Chapman's primary issue this upcoming season is the same as it was entering 2011 - what is his role? The Reds wanted to transition him back to a starting role, but he experienced shoulder soreness in the Arizona Fall League after two outings and was shut down for winter, not pitching at all in Puerto Rico after being slated for a starting role there. When Chapman was healthy in 2011, he was dominant, but when he was off a little he was off a lot. The end result was a 71:41 K:BB and a 3.60 ERA over only 50 innings. The Reds absolutely need to find a way to better maximize his value, whether it be as a starter or as a high-leverage reliever. Another year of the same will be a waste of a tremendous asset. He won't be used as a closer, with the Reds signing Ryan Madson to fill that role in January.

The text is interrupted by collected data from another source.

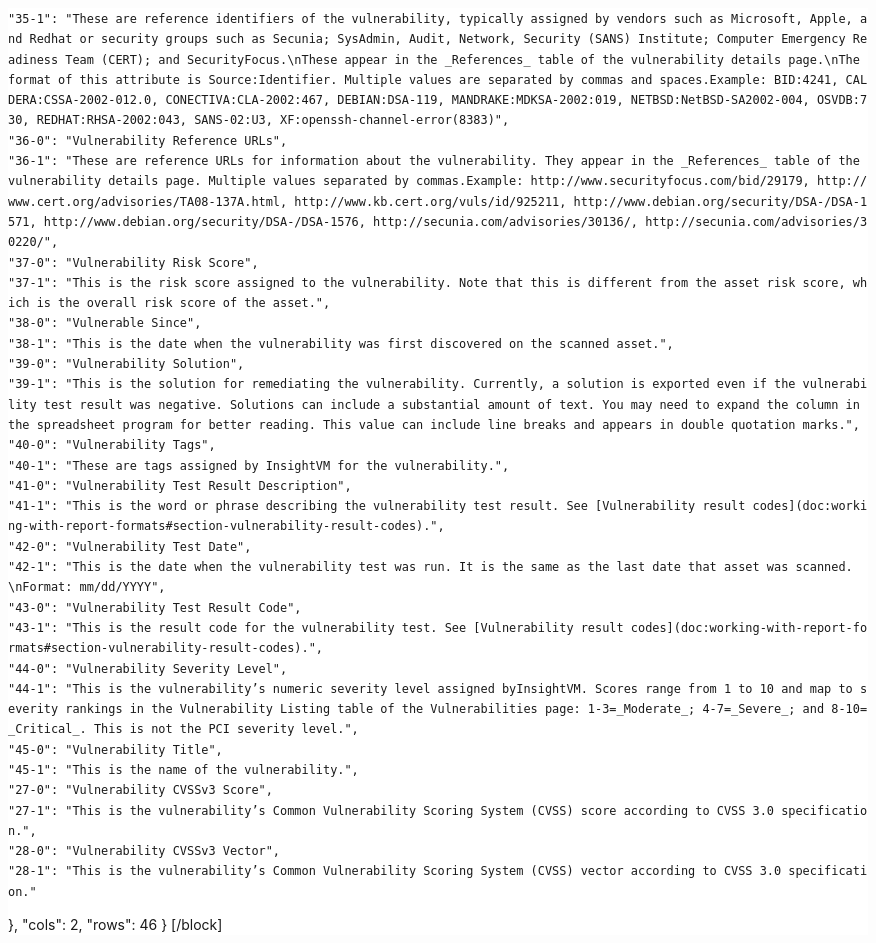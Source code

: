     "35-1": "These are reference identifiers of the vulnerability, typically assigned by vendors such as Microsoft, Apple, and Redhat or security groups such as Secunia; SysAdmin, Audit, Network, Security (SANS) Institute; Computer Emergency Readiness Team (CERT); and SecurityFocus.\nThese appear in the _References_ table of the vulnerability details page.\nThe format of this attribute is Source:Identifier. Multiple values are separated by commas and spaces.Example: BID:4241, CALDERA:CSSA-2002-012.0, CONECTIVA:CLA-2002:467, DEBIAN:DSA-119, MANDRAKE:MDKSA-2002:019, NETBSD:NetBSD-SA2002-004, OSVDB:730, REDHAT:RHSA-2002:043, SANS-02:U3, XF:openssh-channel-error(8383)",
    "36-0": "Vulnerability Reference URLs",
    "36-1": "These are reference URLs for information about the vulnerability. They appear in the _References_ table of the vulnerability details page. Multiple values separated by commas.Example: http://www.securityfocus.com/bid/29179, http://www.cert.org/advisories/TA08-137A.html, http://www.kb.cert.org/vuls/id/925211, http://www.debian.org/security/DSA-/DSA-1571, http://www.debian.org/security/DSA-/DSA-1576, http://secunia.com/advisories/30136/, http://secunia.com/advisories/30220/",
    "37-0": "Vulnerability Risk Score",
    "37-1": "This is the risk score assigned to the vulnerability. Note that this is different from the asset risk score, which is the overall risk score of the asset.",
    "38-0": "Vulnerable Since",
    "38-1": "This is the date when the vulnerability was first discovered on the scanned asset.",
    "39-0": "Vulnerability Solution",
    "39-1": "This is the solution for remediating the vulnerability. Currently, a solution is exported even if the vulnerability test result was negative. Solutions can include a substantial amount of text. You may need to expand the column in the spreadsheet program for better reading. This value can include line breaks and appears in double quotation marks.",
    "40-0": "Vulnerability Tags",
    "40-1": "These are tags assigned by InsightVM for the vulnerability.",
    "41-0": "Vulnerability Test Result Description",
    "41-1": "This is the word or phrase describing the vulnerability test result. See [Vulnerability result codes](doc:working-with-report-formats#section-vulnerability-result-codes).",
    "42-0": "Vulnerability Test Date",
    "42-1": "This is the date when the vulnerability test was run. It is the same as the last date that asset was scanned. \nFormat: mm/dd/YYYY",
    "43-0": "Vulnerability Test Result Code",
    "43-1": "This is the result code for the vulnerability test. See [Vulnerability result codes](doc:working-with-report-formats#section-vulnerability-result-codes).",
    "44-0": "Vulnerability Severity Level",
    "44-1": "This is the vulnerability’s numeric severity level assigned byInsightVM. Scores range from 1 to 10 and map to severity rankings in the Vulnerability Listing table of the Vulnerabilities page: 1-3=_Moderate_; 4-7=_Severe_; and 8-10=_Critical_. This is not the PCI severity level.",
    "45-0": "Vulnerability Title",
    "45-1": "This is the name of the vulnerability.",
    "27-0": "Vulnerability CVSSv3 Score",
    "27-1": "This is the vulnerability’s Common Vulnerability Scoring System (CVSS) score according to CVSS 3.0 specification.",
    "28-0": "Vulnerability CVSSv3 Vector",
    "28-1": "This is the vulnerability’s Common Vulnerability Scoring System (CVSS) vector according to CVSS 3.0 specification."
  },
  "cols": 2,
  "rows": 46
}
[/block]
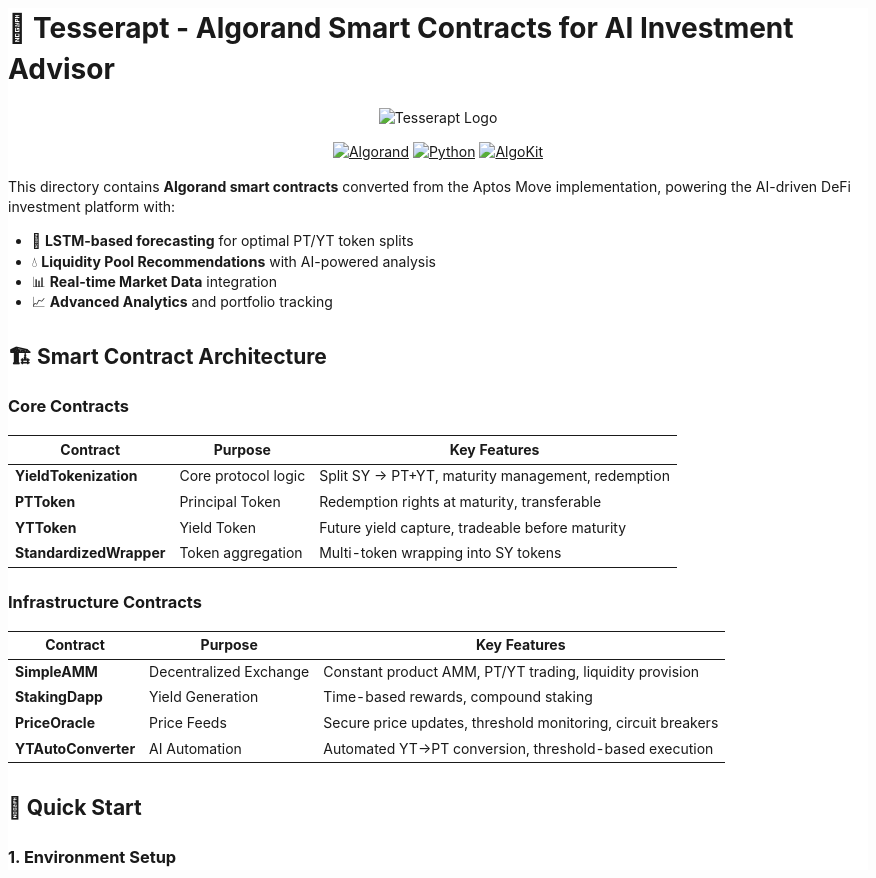 # 🚀 Tesserapt - Algorand Smart Contracts for AI Investment Advisor

<div align="center">
  <img src="../../../assets/Tesseraptlogo.png" alt="Tesserapt Logo" width="200"/>
  
  [![Algorand](https://img.shields.io/badge/Algorand-Testnet-blue?style=for-the-badge)](https://testnet.algoexplorer.io/)
  [![Python](https://img.shields.io/badge/Python-3.8+-green?style=for-the-badge)](https://python.org)
  [![AlgoKit](https://img.shields.io/badge/AlgoKit-Latest-orange?style=for-the-badge)](https://github.com/algorandfoundation/algokit-cli)
</div>

This directory contains **Algorand smart contracts** converted from the Aptos Move implementation, powering the AI-driven DeFi investment platform with:

- 🧠 **LSTM-based forecasting** for optimal PT/YT token splits
- 💧 **Liquidity Pool Recommendations** with AI-powered analysis  
- 📊 **Real-time Market Data** integration
- 📈 **Advanced Analytics** and portfolio tracking

## 🏗️ Smart Contract Architecture

### Core Contracts

| Contract | Purpose | Key Features |
|----------|---------|--------------|
| **YieldTokenization** | Core protocol logic | Split SY → PT+YT, maturity management, redemption |
| **PTToken** | Principal Token | Redemption rights at maturity, transferable |
| **YTToken** | Yield Token | Future yield capture, tradeable before maturity |
| **StandardizedWrapper** | Token aggregation | Multi-token wrapping into SY tokens |

### Infrastructure Contracts

| Contract | Purpose | Key Features |
|----------|---------|--------------|
| **SimpleAMM** | Decentralized Exchange | Constant product AMM, PT/YT trading, liquidity provision |
| **StakingDapp** | Yield Generation | Time-based rewards, compound staking |
| **PriceOracle** | Price Feeds | Secure price updates, threshold monitoring, circuit breakers |
| **YTAutoConverter** | AI Automation | Automated YT→PT conversion, threshold-based execution |

## 🚀 Quick Start

### 1. Environment Setup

What is Chapman's ultimate role with the Reds? Right now he's still in the bullpen, as the top set-up man, but he could either start for the Reds this year or could replace closer Francisco Cordero. Because the Reds already have six viable starter candidates, Chapman is more likely to stick in the bullpen for another year. There's some concern about Chapman's stamina should he transition back to starting, and obviously his velocity won't peak as high if he does get stretched out. Either way, his tremendous fastball (MLB record 105 mph) and slider will continue to wow crowds and confound opposing hitters. He should have value even if he doesn't close or start for the Reds in 2011.
Chapman may be the top international pitching prospect in the world. A lefty with a fastball that's reportedly been clocked at 102 mph, he was viewed as one of Cuba's top players before he defected last July. At age 21, he's seen as having tremendous upside and drew attention from many MLB teams, and eventually signed with the Reds. However, he may need to spend a full season in the minors before he's ready to face major league hitters. In his only test against major league hitters, he had a 5.68 ERA in 6.1 innings for Cuba in the 2009 World Baseball Classic - but did regularly hit 100 mph. He'll battle for a final rotation spot this spring.